# Problem to work on
Check each line of the listing for the string "scale", count the lines that have it, and answer with that number only.

----------------------------------------

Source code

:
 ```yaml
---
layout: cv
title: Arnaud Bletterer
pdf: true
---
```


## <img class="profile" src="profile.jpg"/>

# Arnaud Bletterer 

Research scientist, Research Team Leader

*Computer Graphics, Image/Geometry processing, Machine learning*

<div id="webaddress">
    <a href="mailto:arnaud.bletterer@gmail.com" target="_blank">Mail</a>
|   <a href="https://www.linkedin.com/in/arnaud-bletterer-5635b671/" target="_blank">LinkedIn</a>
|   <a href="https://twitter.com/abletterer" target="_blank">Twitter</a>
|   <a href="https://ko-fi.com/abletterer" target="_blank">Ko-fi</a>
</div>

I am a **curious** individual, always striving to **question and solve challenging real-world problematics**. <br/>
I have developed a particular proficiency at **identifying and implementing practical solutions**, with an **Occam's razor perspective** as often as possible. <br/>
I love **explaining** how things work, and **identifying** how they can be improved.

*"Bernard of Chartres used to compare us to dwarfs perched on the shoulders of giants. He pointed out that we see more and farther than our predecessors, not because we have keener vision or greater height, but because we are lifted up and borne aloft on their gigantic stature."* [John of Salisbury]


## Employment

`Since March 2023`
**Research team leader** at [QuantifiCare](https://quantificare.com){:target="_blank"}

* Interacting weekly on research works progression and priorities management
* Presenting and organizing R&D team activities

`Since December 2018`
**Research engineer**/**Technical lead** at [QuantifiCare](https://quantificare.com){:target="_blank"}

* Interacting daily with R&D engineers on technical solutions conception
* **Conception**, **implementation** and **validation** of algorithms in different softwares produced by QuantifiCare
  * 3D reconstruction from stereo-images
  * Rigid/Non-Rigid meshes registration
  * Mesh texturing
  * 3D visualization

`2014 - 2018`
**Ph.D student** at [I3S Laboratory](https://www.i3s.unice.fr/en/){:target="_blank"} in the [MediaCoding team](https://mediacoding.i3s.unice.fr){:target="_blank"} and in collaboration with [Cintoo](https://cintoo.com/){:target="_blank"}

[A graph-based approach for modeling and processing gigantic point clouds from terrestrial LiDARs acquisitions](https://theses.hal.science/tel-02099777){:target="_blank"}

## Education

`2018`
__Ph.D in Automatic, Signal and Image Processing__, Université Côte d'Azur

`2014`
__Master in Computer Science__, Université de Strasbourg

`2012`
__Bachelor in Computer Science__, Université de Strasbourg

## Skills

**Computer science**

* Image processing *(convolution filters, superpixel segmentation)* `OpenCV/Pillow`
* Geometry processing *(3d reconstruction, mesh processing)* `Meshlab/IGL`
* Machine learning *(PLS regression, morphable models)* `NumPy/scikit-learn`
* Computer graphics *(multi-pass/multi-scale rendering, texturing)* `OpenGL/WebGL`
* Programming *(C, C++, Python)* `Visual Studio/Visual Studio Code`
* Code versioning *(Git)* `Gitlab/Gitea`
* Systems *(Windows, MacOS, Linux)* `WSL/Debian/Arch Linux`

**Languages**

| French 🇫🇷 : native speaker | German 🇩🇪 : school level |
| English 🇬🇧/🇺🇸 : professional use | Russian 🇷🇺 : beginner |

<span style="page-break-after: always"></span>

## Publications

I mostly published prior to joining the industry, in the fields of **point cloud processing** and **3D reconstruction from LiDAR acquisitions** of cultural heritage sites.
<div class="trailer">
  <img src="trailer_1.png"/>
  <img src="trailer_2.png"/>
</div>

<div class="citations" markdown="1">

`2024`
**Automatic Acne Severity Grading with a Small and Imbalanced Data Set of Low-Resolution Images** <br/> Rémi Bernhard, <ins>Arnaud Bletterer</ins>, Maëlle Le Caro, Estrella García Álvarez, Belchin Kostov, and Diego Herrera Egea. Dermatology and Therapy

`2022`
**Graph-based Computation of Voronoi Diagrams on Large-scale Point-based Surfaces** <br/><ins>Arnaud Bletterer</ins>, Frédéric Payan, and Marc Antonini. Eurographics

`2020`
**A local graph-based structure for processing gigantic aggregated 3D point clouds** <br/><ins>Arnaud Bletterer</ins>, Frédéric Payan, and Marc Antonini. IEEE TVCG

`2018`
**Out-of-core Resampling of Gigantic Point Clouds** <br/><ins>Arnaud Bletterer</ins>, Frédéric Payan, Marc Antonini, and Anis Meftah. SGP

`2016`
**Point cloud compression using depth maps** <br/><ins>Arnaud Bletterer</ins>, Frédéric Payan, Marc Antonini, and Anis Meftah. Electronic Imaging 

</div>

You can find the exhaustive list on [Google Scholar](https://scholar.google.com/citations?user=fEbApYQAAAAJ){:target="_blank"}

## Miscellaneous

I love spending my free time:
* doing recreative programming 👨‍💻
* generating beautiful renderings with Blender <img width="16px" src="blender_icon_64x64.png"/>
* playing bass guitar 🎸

----------------------------------------

# Response to this exercise
2